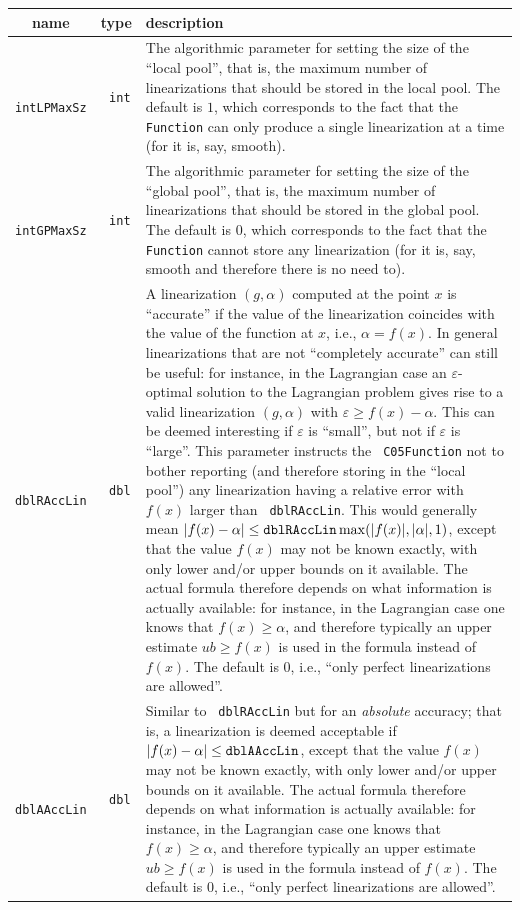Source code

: \documentclass[a4paper]{article}
\newcommand{\code}[1]{\textrm{\texttt{\hyphenchar\font=200 #1}}}
\begin{document}
\begin{longtable}{|c|c|p{13.5cm}|}
 \hline
 name & type & description \\
 \hline
 \code{intLPMaxSz} & \code{int} & The algorithmic parameter for setting the size of the ``local pool'', that is, the maximum number of linearizations that should be stored in the local pool. The default is $1$, which corresponds to the fact that the \code{Function} can only produce a single linearization at a time (for it is, say, smooth).\\
 \hline
 \code{intGPMaxSz} & \code{int} & The algorithmic parameter for setting the size of the ``global pool'', that is, the maximum number of linearizations that should be stored in the global pool. The default is $0$, which corresponds to the fact that the \code{Function} cannot store any linearization (for it is, say, smooth and therefore there is no need to).\\
 \hline
 \code{dblRAccLin} & \code{dbl} & A linearization $( g , \alpha )$ computed at the point $x$ is ``accurate'' if the value of the linearization coincides with the value of the function at $x$, i.e., $\alpha = f(x)$. In general linearizations that are not ``completely accurate'' can still be useful: for instance, in the Lagrangian case an $\varepsilon$-optimal solution to the Lagrangian problem gives rise to a valid linearization $( g , \alpha )$ with $\varepsilon \geq f(x) - \alpha$. This can be deemed interesting if $\varepsilon$ is ``small'', but not if $\varepsilon$ is ``large''. This parameter instructs the \code{C05Function} not to bother reporting (and therefore storing in the ``local pool'') any linearization having a relative error with $f(x)$ larger than \code{dblRAccLin}. This would generally mean $| f(x) - \alpha | \leq \code{dblRAccLin}  \max( | f(x) | , | \alpha | , 1 )$, except that the value $f(x)$ may not be known exactly, with only lower and/or upper bounds on it available. The actual formula therefore depends on what information is actually available: for instance, in the Lagrangian case one knows that $f(x) \geq \alpha$, and therefore typically an upper estimate $ub \geq f(x)$ is used in the formula instead of $f(x)$. The default is $0$, i.e., ``only perfect linearizations are allowed''.\\
 \hline
 \code{dblAAccLin} & \code{dbl} &  Similar to \code{dblRAccLin} but for an \emph{absolute} accuracy; that is, a linearization is deemed acceptable if $| f(x) - \alpha | \leq \code{dblAAccLin}$, except that the value $f(x)$ may not be known exactly, with only lower and/or upper bounds on it available. The actual formula therefore depends on what information is actually available: for instance, in the Lagrangian case one knows that $f(x) \geq \alpha$, and therefore typically an upper estimate $ub \geq f(x)$ is used in the formula instead of $f(x)$. The default is $0$, i.e., ``only perfect linearizations are allowed''. \\

\end{longtable}
\end{document}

########

Say how many lines in the records contain the word "begin". Nothing but the number is required.

2